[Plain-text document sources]
= = = =

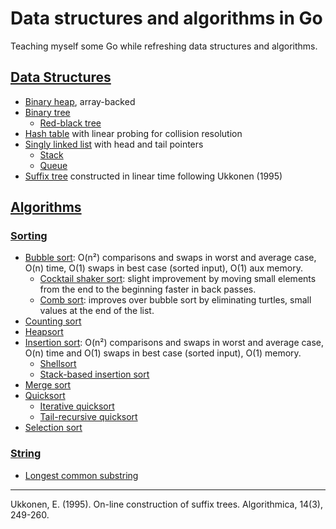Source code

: # Data structures and algorithms in Go

Teaching myself some Go while refreshing data structures and algorithms.

## [Data Structures](ds/)

* [Binary heap](ds/binary_heap.go), array-backed
* [Binary tree](ds/binary_tree.go)
  * [Red-black tree](ds/rbtree/red_black_tree.go)
* [Hash table](ds/hash_table.go) with linear probing for collision resolution
* [Singly linked list](ds/singly_linked_list.go) with head and tail pointers
  * [Stack](ds/stack.go)
  * [Queue](ds/queue.go)
* [Suffix tree](ds/suffix_tree.go) constructed in linear time following Ukkonen (1995)

## [Algorithms](algs/)

### [Sorting](algs/sorting/)

* [Bubble sort](algs/sorting/bubble_sort.go): O(n²) comparisons and swaps in worst and average case, O(n) time, O(1) swaps in best case (sorted input), O(1) aux memory.
  * [Cocktail shaker sort](algs/sorting/bubble_sort.go): slight improvement by moving small elements from the end to the beginning faster in back passes.
  * [Comb sort](algs/sorting/bubble_sort.go): improves over bubble sort by eliminating turtles, small values at the end of the list.
* [Counting sort](algs/sorting/counting_sort.go)
* [Heapsort](ds/binary_heap.go)
* [Insertion sort](algs/sorting/insertion_sort.go): O(n²) comparisons and swaps in worst and average case, O(n) time and O(1) swaps in best case (sorted input), O(1) memory. 
  * [Shellsort](algs/sorting/insertion_sort.go)
  * [Stack-based insertion sort](algs/sorting/insertion_sort.go)
* [Merge sort](algs/sorting/merge_sort.go)
* [Quicksort](algs/sorting/quicksort.go)
  * [Iterative quicksort](algs/sorting/quicksort.go)
  * [Tail-recursive quicksort](algs/sorting/quicksort.go)
* [Selection sort](algs/sorting/selection_sort.go)


### [String](algs/string/)

* [Longest common substring](algs/string/lcs.go)

---

Ukkonen, E. (1995). On-line construction of suffix trees. Algorithmica, 14(3), 249-260.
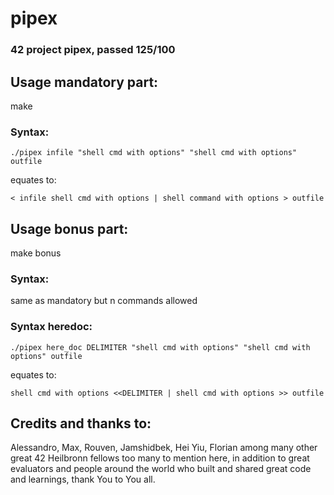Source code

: # pipex
### 42 project pipex, passed 125/100

## Usage mandatory part:

make

### Syntax:

`./pipex infile "shell cmd with options" "shell cmd with options" outfile`

equates to:

`< infile shell cmd with options | shell command with options > outfile`

## Usage bonus part:

make bonus

### Syntax:
same as mandatory but n commands allowed

### Syntax heredoc:

`./pipex here_doc DELIMITER "shell cmd with options" "shell cmd with options" outfile`

equates to:

`shell cmd with options <<DELIMITER | shell cmd with options >> outfile`

## Credits and thanks to:
Alessandro, Max, Rouven, Jamshidbek, Hei Yiu, Florian among many other great 42 Heilbronn fellows too many to mention here, in addition to great evaluators and people around the world who built and shared great code and learnings, thank You to You all.
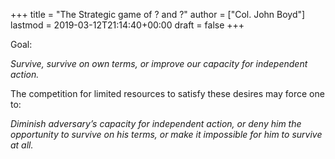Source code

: +++
title = "The Strategic game of ? and ?"
author = ["Col. John Boyd"]
lastmod = 2019-03-12T21:14:40+00:00
draft = false
+++

Goal:

_Survive, survive on own terms, or improve our capacity for independent action._

The competition for limited resources to satisfy these desires may force one to:

_Diminish adversary’s capacity for independent action, or deny him the opportunity to survive on his terms, or make it impossible for him to survive at all._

= = = =

* _THE TASK_
Although the records above contain pictures, the copy should hold only the lines from their start through the line containing "and tail pointers", each exactly as written, and none of the pictures.

* _EXERCISE RESULT_
Source code

: # Data structures and algorithms in Go

Teaching myself some Go while refreshing data structures and algorithms.

## [Data Structures](ds/)

* [Binary heap](ds/binary_heap.go), array-backed
* [Binary tree](ds/binary_tree.go)
  * [Red-black tree](ds/rbtree/red_black_tree.go)
* [Hash table](ds/hash_table.go) with linear probing for collision resolution
* [Singly linked list](ds/singly_linked_list.go) with head and tail pointers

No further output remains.